Le nommé Argerd, un homme de haute taille au visage en lame de couteau, aux yeux vifs, répondit d’une voix faible et sifflante : « On ne peut rien affirmer… Ils ont plus d’un tour dans leur sac. De toute façon, comment peux-tu mesurer sa résistance ? Tu ne sais même pas ce qu’il est. Hé là ! Falk ! où est cet endroit d’où tu viens, la maison de Zove ? »
— « À l’est. Je suis parti…» Le nombre de jours écoulés ne lui venait pas à l’esprit. « Il y a quatorze jours, je crois. »

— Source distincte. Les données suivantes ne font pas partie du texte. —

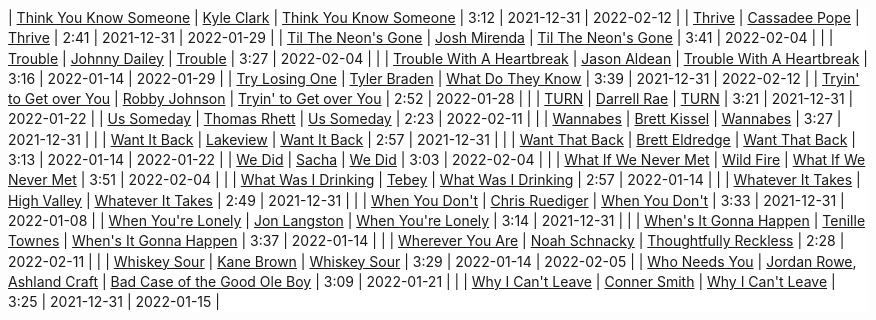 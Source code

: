 | [Think You Know Someone](https://open.spotify.com/track/3NChyBhQpbHKzIHeyfZT5w) | [Kyle Clark](https://open.spotify.com/artist/7mog8g5ixRhdaeCgIsiYtN) | [Think You Know Someone](https://open.spotify.com/album/73AKWFQnLqG0Yo9e9PP1he) | 3:12 | 2021-12-31 | 2022-02-12 |
| [Thrive](https://open.spotify.com/track/27KeAEjlPZKTKtEHB39zqc) | [Cassadee Pope](https://open.spotify.com/artist/7ahuvq1mbb4idwG1iJbSFG) | [Thrive](https://open.spotify.com/album/403UrghdFYpOMzKF1QfYzQ) | 2:41 | 2021-12-31 | 2022-01-29 |
| [Til The Neon's Gone](https://open.spotify.com/track/7CJgt8v2iQ4ZxFFoBgHnGI) | [Josh Mirenda](https://open.spotify.com/artist/5zmTJA6eWcsmxevyQoK9iB) | [Til The Neon's Gone](https://open.spotify.com/album/4JuzjUqJKslBTQdY7t6iDC) | 3:41 | 2022-02-04 |  |
| [Trouble](https://open.spotify.com/track/7dezvioL33mH3paRJeRMVu) | [Johnny Dailey](https://open.spotify.com/artist/6bXNUXv0KrjvuDVs8skKc7) | [Trouble](https://open.spotify.com/album/06OZ0dKHE4MfhNn4NFU7S7) | 3:27 | 2022-02-04 |  |
| [Trouble With A Heartbreak](https://open.spotify.com/track/4lSNyiHil3tuiwtvEpN1qq) | [Jason Aldean](https://open.spotify.com/artist/3FfvYsEGaIb52QPXhg4DcH) | [Trouble With A Heartbreak](https://open.spotify.com/album/3hs2Iakgld3yGrrcJSpg28) | 3:16 | 2022-01-14 | 2022-01-29 |
| [Try Losing One](https://open.spotify.com/track/6mDokQBBmkDhu7uDEFhyQ7) | [Tyler Braden](https://open.spotify.com/artist/63wjVVauFUQ4gBw6QXTT5N) | [What Do They Know](https://open.spotify.com/album/0NR3FJJhD27XgurmHEQHY0) | 3:39 | 2021-12-31 | 2022-02-12 |
| [Tryin' to Get over You](https://open.spotify.com/track/0uJKilipAQhMeFTlWmiO07) | [Robby Johnson](https://open.spotify.com/artist/1yKm1X4CnWuMKpiFXlDNgs) | [Tryin' to Get over You](https://open.spotify.com/album/70M8G8qXxeRpcOmVPVmbrn) | 2:52 | 2022-01-28 |  |
| [TURN](https://open.spotify.com/track/2ViLWun5UAU8md6uT2TnSS) | [Darrell Rae](https://open.spotify.com/artist/5TvKDiFVilbhywmcNNELbY) | [TURN](https://open.spotify.com/album/3WtzP2mo29GR6D4iJD5su4) | 3:21 | 2021-12-31 | 2022-01-22 |
| [Us Someday](https://open.spotify.com/track/5QcjrDZhf8zvP6XV6EGOkE) | [Thomas Rhett](https://open.spotify.com/artist/6x2LnllRG5uGarZMsD4iO8) | [Us Someday](https://open.spotify.com/album/1tvoTjB0E2KJiy41J6owIr) | 2:23 | 2022-02-11 |  |
| [Wannabes](https://open.spotify.com/track/0LPWpFkwINMkAoTNdlqXsD) | [Brett Kissel](https://open.spotify.com/artist/6VOaUBrKfzd49nIAzjVKmm) | [Wannabes](https://open.spotify.com/album/2Fxo9yZ5NBDFpm5XxavAbJ) | 3:27 | 2021-12-31 |  |
| [Want It Back](https://open.spotify.com/track/5lTC01Cf6H6wf2jawT644D) | [Lakeview](https://open.spotify.com/artist/4m7IOKt2QRPsoHJSWBmeZD) | [Want It Back](https://open.spotify.com/album/2ZT3mt6I5bRiFbxijKim7f) | 2:57 | 2021-12-31 |  |
| [Want That Back](https://open.spotify.com/track/64n7p9bHvB2OMksxeUyQi1) | [Brett Eldredge](https://open.spotify.com/artist/0qSX3s5pJnAlSsgsCne8Cz) | [Want That Back](https://open.spotify.com/album/6AOh6aXLoWxFlbfh9xPvZ2) | 3:13 | 2022-01-14 | 2022-01-22 |
| [We Did](https://open.spotify.com/track/2Fc13mlF3nMqeFm2MY5Pnz) | [Sacha](https://open.spotify.com/artist/2uEreYoQc89UcxvADYQY2u) | [We Did](https://open.spotify.com/album/4ewGerVWPwgTWwD0m0NdNG) | 3:03 | 2022-02-04 |  |
| [What If We Never Met](https://open.spotify.com/track/4qao4AOEDlrKRL8HVsSrp6) | [Wild Fire](https://open.spotify.com/artist/3R2bn1e34SskxOaoM4XmD2) | [What If We Never Met](https://open.spotify.com/album/6A8oaHU3swEB7fl0nD5nyk) | 3:51 | 2022-02-04 |  |
| [What Was I Drinking](https://open.spotify.com/track/05XhhXmBu1aUPNFLlTZ9XJ) | [Tebey](https://open.spotify.com/artist/2S0WpGRnEPyS5OuMp3KOEo) | [What Was I Drinking](https://open.spotify.com/album/6kYGLfvbmgWqOV2spNzb09) | 2:57 | 2022-01-14 |  |
| [Whatever It Takes](https://open.spotify.com/track/40saym889VuEyqhGcRqIGk) | [High Valley](https://open.spotify.com/artist/5sQqZtsAbXAoAnvA8iN9kN) | [Whatever It Takes](https://open.spotify.com/album/5LvTjV7ndC8F1xZVBPKDd9) | 2:49 | 2021-12-31 |  |
| [When You Don't](https://open.spotify.com/track/7EXcUNcsRgWUPvujp1uDI3) | [Chris Ruediger](https://open.spotify.com/artist/0MLe1DKmSKbDXw5zw45rJ7) | [When You Don't](https://open.spotify.com/album/3mArQu301uZWkNwfGJ51sE) | 3:33 | 2021-12-31 | 2022-01-08 |
| [When You're Lonely](https://open.spotify.com/track/3NRULQPEu8U0MSvsGLHD2L) | [Jon Langston](https://open.spotify.com/artist/4BANbHDs1IluagTx5eRW2P) | [When You're Lonely](https://open.spotify.com/album/2I4EipZG2JFzWXP1Dh50FG) | 3:14 | 2021-12-31 |  |
| [When's It Gonna Happen](https://open.spotify.com/track/0h0PVL7SoC7l4sJ5AYQZX5) | [Tenille Townes](https://open.spotify.com/artist/3TyeX0lk4B7k56ukfzEE0z) | [When's It Gonna Happen](https://open.spotify.com/album/7nQ3jAmRGhlHQOB66gWtad) | 3:37 | 2022-01-14 |  |
| [Wherever You Are](https://open.spotify.com/track/1cHYzbf9i27FIsHj91fLIY) | [Noah Schnacky](https://open.spotify.com/artist/1qDDkysTxJvFandHwP9CMx) | [Thoughtfully Reckless](https://open.spotify.com/album/3racQkM4APWSnc2cBPrqpL) | 2:28 | 2022-02-11 |  |
| [Whiskey Sour](https://open.spotify.com/track/1wlbeqO0XpftrT2pVqcxaL) | [Kane Brown](https://open.spotify.com/artist/3oSJ7TBVCWMDMiYjXNiCKE) | [Whiskey Sour](https://open.spotify.com/album/78iTqpAzKHMnonY5UqRIXH) | 3:29 | 2022-01-14 | 2022-02-05 |
| [Who Needs You](https://open.spotify.com/track/5VZtydyQHAM8T2cXGa5tfp) | [Jordan Rowe](https://open.spotify.com/artist/2aWgB3AXREinyBrJHxJ3ji), [Ashland Craft](https://open.spotify.com/artist/5C5yczYHPeBi5PrwxfksLP) | [Bad Case of the Good Ole Boy](https://open.spotify.com/album/0Ns3824RcYOCJzq2VZdiVP) | 3:09 | 2022-01-21 |  |
| [Why I Can't Leave](https://open.spotify.com/track/7IjOjfwV0KJ1TaqpKm0DTi) | [Conner Smith](https://open.spotify.com/artist/0y2FPygoi6LVc75pxCgsMk) | [Why I Can't Leave](https://open.spotify.com/album/4nh8Tg0YwPJ0GZTTAAU7Ng) | 3:25 | 2021-12-31 | 2022-01-15 |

Comment connaissaient-ils le nom de sa maison, son propre nom ? Falk retrouva ses esprits, suffisamment pour ne plus s’en étonner. En chassant le cerf avec Metock, il avait fait usage de flèches hypodermiques qui peuvent rendre mortelle la moindre égratignure. Celle qui l’avait abattu, ou une injection faite plus tard lorsqu’il était réduit à l’impuissance, avait dû, par l’effet d’un toxique, relâcher à la fois l’autodéfense du moi conscient et les clichés inconscients primitifs des centres télépathiques du cerveau en vue d’un interrogatoire paraverbal. Ils avaient pillé son esprit. Cette pensée ne fit qu’augmenter le froid et la nausée dont il souffrait. Et pourquoi faire ainsi outrage à un homme sans défense ? Pourquoi ce viol psychique ? Pourquoi avoir présumé qu’il mentirait avant même de lui avoir adressé la parole ?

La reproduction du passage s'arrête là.